「彼の行動は、道義的にゼニンしがたい。」
「部下の努力をショウニンし、モチベーションを高める。」
私たちは日常生活やビジネスシーンにおいて、他者の考えや行動を「認める」という行為を頻繁に行います。しかし、その「認める」という言葉の裏側に、どのようなニュアンスを込めているでしょうか。単に「OKを出す」ことなのか、それとも「価値を肯定する」ことなのか。この微細な意識の差が、人間関係の質や組織の文化を決定づけます。
「是認(ぜにん)」と「承認(しょうにん)」。これらは共に肯定的なニュアンスを持ちますが、その立脚点は「評価」と「受容」という全く異なる地平にあります。一方は、それが正しいか、妥当かという論理的な物差しで判断する「理性の行為」です。もう一方は、事実として認め、さらにはその存在や価値を肯定する「全人格的な行為」です。

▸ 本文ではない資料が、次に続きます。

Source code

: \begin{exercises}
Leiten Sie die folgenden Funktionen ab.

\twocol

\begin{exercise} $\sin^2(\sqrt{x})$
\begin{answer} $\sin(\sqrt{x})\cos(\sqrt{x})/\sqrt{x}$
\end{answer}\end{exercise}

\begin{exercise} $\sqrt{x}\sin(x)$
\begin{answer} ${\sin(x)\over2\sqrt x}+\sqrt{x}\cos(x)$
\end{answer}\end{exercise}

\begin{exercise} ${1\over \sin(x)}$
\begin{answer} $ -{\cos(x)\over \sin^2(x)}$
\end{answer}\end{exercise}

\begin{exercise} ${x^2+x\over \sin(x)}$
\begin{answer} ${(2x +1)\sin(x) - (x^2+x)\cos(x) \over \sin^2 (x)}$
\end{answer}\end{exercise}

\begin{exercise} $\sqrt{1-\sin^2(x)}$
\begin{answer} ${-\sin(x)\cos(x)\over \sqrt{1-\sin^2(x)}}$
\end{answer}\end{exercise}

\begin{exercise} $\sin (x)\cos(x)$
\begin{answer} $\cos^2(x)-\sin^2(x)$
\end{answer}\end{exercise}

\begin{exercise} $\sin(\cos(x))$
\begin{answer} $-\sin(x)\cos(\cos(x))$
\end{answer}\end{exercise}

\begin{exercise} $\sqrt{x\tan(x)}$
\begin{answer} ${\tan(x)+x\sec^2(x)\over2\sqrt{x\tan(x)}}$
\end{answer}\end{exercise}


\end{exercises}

現代のコミュニケーションにおいて、この使い分けは極めて重要です。理屈では「是認」できても、感情的に「承認」できないとき、人は深い葛藤を抱えます。逆に、理屈では間違っている(是認できない)ことでも、その背景にある感情を「承認」することができれば、対立は対話へと変わります。私たちが真に豊かな関係を築くためには、物事の正誤を裁く知性だけでなく、相手をまるごと受け止める包容力が必要です。
「是認」は、「是」(正しい、よしとする)を「認める」と書き、主に考え方や行動が道理にかなっていると判断し、それを認めることに焦点があります。これは、論理、道徳、法的妥当性、客観性を伴う概念です。一方、「承認」は、「承」(うけたまわる、引き受ける)を「認める」と書き、事実をその通りだと認めたり、地位や価値を肯定したりすることに焦点があります。これは、受容、共感、心理的安全性、存在肯定を伴う概念です。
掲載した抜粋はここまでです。